Ephes Blog

Miscellaneous things. Mostly Weeknotes and links I stumbled upon.


Why Your Laptop Might Be Faster Than a Cluster: Rethinking Big Data in 2025

Modern laptops are significantly more powerful than many realize, often capable of handling data processing tasks that traditionally were relegated to computing clusters. This perspective often surprises people, which in turn surprises me, because it's not a new development. While certain tasks undeniably require immense computational power, more often than not, we are limited by input/output (I/O) speeds rather than raw processing power. The solid-state drives (SSDs) in today's laptops, such as those in MacBooks, are incredibly fast, making them highly efficient for data-intensive tasks.

Consider a common scenario: you have several hundred gigabytes of Parquet files and need to perform aggregations or simple computations that could be handled with a tool like polars/pandas/numpy. In a cluster environment, these files are typically distributed across multiple machines using a system like Hadoop Distributed File System (HDFS) or stored in S3 buckets. Tools like Impala, Hive, or Spark are then used to execute SQL-like queries, distributing the workload across numerous nodes. However, these nodes often spend a significant amount of time waiting for I/O operations from S3 or HDFS, leading to inefficiencies.

Hannes Mühleisen, the developer of DuckDB, addressed this issue in a talk, explaining why they chose not to create a distributed version of DuckDB. He pointed out that distributing the load across multiple machines rarely offers a performance benefit that justifies the added complexity. In their tests, a single server node running DuckDB could match the performance of a 60-node Spark cluster—a trade-off that hardly seems worthwhile.
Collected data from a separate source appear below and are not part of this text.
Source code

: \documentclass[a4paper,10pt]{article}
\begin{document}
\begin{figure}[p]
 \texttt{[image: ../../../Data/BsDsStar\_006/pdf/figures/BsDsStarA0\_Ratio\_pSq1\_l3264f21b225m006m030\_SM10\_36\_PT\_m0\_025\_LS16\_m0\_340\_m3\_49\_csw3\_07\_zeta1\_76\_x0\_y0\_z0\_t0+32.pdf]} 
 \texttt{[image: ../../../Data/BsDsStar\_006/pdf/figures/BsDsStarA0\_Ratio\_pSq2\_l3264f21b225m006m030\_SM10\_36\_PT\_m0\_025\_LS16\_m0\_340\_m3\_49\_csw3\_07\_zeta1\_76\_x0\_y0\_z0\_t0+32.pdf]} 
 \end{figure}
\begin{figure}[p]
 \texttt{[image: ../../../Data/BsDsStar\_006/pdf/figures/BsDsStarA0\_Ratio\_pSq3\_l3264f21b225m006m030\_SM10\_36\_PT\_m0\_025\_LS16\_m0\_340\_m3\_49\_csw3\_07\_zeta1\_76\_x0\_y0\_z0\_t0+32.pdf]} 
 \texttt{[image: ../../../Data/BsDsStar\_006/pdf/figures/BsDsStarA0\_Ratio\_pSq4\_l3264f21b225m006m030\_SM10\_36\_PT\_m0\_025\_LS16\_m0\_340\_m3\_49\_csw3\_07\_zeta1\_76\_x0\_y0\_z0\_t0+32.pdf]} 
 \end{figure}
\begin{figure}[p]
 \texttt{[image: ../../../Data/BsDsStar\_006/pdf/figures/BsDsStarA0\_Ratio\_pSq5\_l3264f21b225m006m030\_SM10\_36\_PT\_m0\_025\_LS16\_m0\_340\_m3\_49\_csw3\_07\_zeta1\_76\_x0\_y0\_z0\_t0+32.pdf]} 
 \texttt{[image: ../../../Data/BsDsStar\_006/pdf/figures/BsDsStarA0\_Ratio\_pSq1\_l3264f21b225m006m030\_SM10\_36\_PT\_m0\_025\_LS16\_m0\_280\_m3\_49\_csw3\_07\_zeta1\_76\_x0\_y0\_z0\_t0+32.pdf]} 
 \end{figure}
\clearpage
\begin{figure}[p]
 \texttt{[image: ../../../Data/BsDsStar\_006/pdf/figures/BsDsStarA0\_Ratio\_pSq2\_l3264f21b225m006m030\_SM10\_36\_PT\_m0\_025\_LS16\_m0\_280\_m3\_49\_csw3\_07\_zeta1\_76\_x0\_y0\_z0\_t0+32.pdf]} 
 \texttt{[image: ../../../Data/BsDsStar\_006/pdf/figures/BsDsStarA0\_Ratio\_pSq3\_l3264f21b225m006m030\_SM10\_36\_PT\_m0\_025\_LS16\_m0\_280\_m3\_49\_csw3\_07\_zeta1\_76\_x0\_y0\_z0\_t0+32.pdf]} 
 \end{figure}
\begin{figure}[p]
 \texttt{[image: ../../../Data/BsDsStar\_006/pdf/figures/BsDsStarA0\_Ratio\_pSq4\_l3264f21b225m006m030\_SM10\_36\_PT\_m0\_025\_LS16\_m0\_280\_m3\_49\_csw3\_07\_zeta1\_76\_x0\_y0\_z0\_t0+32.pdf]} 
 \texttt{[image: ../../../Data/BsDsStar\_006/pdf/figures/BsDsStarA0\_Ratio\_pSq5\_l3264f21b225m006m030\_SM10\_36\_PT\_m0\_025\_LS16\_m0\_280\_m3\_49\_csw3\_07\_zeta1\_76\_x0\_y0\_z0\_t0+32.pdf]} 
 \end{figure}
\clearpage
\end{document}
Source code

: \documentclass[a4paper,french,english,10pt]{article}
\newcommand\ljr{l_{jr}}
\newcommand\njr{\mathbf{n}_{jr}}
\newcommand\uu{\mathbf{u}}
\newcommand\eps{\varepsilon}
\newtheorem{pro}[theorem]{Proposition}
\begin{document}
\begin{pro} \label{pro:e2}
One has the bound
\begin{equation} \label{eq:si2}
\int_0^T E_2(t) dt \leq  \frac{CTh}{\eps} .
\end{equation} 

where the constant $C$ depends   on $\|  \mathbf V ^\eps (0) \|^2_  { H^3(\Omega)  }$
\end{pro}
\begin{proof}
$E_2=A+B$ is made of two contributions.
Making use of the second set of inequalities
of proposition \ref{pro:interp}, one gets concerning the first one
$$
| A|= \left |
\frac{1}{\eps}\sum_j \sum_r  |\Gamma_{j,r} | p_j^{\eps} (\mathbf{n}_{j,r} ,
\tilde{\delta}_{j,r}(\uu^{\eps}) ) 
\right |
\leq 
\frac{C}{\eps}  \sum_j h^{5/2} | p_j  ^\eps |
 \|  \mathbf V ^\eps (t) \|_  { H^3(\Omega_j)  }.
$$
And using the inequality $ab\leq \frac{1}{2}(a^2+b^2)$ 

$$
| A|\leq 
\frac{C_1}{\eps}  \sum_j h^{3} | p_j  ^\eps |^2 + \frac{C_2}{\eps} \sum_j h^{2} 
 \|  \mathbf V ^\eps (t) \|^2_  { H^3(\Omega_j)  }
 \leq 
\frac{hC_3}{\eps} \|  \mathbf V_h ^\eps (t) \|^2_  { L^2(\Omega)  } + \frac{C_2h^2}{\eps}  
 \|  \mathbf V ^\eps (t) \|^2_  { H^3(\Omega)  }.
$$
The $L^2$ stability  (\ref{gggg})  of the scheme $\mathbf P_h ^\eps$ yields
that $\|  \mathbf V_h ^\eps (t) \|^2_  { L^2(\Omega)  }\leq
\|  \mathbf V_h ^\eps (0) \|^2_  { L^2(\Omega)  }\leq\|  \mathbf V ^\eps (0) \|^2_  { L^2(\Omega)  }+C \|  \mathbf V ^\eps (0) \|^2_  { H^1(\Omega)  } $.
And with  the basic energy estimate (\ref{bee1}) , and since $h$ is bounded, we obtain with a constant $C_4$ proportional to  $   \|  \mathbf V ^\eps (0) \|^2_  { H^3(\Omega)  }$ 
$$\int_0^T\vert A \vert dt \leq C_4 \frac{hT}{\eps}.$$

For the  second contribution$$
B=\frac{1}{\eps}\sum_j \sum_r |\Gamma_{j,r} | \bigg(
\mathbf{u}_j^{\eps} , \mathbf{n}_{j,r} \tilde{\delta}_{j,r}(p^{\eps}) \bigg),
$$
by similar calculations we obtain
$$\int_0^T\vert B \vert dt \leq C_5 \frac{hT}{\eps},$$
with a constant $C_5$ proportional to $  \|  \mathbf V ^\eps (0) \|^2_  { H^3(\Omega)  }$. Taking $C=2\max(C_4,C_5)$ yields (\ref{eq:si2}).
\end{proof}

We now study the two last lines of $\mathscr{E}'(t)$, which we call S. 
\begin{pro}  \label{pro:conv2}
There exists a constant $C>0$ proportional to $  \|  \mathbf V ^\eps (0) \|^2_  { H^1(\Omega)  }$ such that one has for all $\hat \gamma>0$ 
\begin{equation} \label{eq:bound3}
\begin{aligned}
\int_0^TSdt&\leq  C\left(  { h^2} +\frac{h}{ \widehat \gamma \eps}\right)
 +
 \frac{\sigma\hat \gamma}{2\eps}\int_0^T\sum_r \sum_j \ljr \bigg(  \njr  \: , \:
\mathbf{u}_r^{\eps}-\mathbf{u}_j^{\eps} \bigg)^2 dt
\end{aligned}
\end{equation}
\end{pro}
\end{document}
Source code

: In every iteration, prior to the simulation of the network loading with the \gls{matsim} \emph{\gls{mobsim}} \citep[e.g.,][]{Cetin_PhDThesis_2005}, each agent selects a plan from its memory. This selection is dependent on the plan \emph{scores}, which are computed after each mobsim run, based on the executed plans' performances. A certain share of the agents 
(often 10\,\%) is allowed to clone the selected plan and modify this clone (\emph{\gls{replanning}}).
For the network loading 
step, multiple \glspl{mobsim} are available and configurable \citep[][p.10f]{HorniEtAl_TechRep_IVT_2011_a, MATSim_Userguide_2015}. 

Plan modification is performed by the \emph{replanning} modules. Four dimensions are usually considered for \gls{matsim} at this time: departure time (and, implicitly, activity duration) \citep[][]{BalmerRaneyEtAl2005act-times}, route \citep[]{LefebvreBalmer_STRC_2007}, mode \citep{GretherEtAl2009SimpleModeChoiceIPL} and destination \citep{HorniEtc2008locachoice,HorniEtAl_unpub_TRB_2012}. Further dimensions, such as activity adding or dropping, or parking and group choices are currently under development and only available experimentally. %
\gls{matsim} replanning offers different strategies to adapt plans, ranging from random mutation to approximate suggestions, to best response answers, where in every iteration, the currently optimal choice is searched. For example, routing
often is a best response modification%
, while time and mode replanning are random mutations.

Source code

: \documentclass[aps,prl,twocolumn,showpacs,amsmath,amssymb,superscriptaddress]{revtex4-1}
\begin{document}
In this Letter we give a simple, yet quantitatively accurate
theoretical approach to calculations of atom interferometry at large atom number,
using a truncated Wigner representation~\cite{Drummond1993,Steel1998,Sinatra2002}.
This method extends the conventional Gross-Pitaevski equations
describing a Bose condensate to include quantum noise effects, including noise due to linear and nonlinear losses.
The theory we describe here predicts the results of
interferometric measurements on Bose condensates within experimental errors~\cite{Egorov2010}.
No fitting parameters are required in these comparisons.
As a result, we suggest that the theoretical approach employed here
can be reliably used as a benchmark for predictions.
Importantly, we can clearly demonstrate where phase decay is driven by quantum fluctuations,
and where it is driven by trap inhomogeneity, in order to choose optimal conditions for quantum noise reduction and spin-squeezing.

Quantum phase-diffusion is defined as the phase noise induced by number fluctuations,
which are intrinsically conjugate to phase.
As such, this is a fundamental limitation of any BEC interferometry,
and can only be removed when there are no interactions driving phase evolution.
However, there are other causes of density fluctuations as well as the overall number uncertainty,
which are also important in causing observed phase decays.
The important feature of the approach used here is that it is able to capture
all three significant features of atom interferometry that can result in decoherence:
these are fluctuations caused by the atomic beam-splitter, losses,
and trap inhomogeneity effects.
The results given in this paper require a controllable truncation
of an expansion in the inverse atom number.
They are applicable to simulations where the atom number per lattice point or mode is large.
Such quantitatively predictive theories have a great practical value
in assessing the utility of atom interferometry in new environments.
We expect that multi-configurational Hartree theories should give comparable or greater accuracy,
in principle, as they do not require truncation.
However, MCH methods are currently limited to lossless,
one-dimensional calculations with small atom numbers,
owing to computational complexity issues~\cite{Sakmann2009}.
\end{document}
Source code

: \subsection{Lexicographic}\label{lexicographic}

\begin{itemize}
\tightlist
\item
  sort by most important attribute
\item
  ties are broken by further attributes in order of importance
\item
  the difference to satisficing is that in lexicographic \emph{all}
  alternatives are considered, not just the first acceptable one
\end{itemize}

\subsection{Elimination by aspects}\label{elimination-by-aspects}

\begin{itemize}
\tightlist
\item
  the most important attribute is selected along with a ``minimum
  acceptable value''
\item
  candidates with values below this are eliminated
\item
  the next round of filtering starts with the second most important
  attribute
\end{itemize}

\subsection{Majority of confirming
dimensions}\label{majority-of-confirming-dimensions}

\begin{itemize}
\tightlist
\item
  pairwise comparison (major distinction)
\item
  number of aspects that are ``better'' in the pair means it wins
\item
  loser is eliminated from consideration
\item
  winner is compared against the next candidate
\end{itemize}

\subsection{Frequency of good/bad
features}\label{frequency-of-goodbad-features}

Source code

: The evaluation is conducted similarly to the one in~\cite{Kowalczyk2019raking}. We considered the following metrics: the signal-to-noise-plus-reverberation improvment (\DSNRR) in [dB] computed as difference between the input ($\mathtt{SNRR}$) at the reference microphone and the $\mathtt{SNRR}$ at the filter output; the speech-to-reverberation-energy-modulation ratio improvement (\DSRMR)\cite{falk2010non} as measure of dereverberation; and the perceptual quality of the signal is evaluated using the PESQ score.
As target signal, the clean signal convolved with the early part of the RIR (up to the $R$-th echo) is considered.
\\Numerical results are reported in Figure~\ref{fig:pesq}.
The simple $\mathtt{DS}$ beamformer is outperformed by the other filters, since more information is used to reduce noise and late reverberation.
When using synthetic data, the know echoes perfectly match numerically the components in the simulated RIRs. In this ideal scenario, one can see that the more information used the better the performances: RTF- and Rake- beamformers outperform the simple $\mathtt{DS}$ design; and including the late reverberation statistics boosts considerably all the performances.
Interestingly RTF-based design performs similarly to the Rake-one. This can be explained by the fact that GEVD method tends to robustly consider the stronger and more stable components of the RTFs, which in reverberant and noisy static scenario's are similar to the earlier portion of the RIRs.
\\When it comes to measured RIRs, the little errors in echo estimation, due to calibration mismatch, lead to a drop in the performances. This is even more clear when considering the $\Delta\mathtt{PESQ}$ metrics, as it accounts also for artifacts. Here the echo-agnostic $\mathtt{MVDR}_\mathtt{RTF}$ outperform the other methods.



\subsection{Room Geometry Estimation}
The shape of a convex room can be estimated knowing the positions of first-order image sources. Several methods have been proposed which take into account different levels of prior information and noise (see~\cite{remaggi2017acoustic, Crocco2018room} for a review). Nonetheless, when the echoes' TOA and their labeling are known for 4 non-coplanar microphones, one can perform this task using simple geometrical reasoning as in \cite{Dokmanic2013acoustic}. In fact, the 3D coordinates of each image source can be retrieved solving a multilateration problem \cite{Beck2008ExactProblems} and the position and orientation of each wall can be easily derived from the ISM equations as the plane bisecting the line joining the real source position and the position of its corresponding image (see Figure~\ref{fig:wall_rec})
This sentiment is echoed by one of the original BigQuery developers in a blog post, stating that most companies believe they have "big data" when, in reality, their data can be efficiently processed on a single machine.

The evolution of big data infrastructure meetings tells the story:

  • 2014: "We need a whole rack for this!"
  • 2019: "Maybe just one really beefy server?"
  • 2024: "Have you tried using your MacBook?"
  • Next year: "Just run it on your smart watch, bro"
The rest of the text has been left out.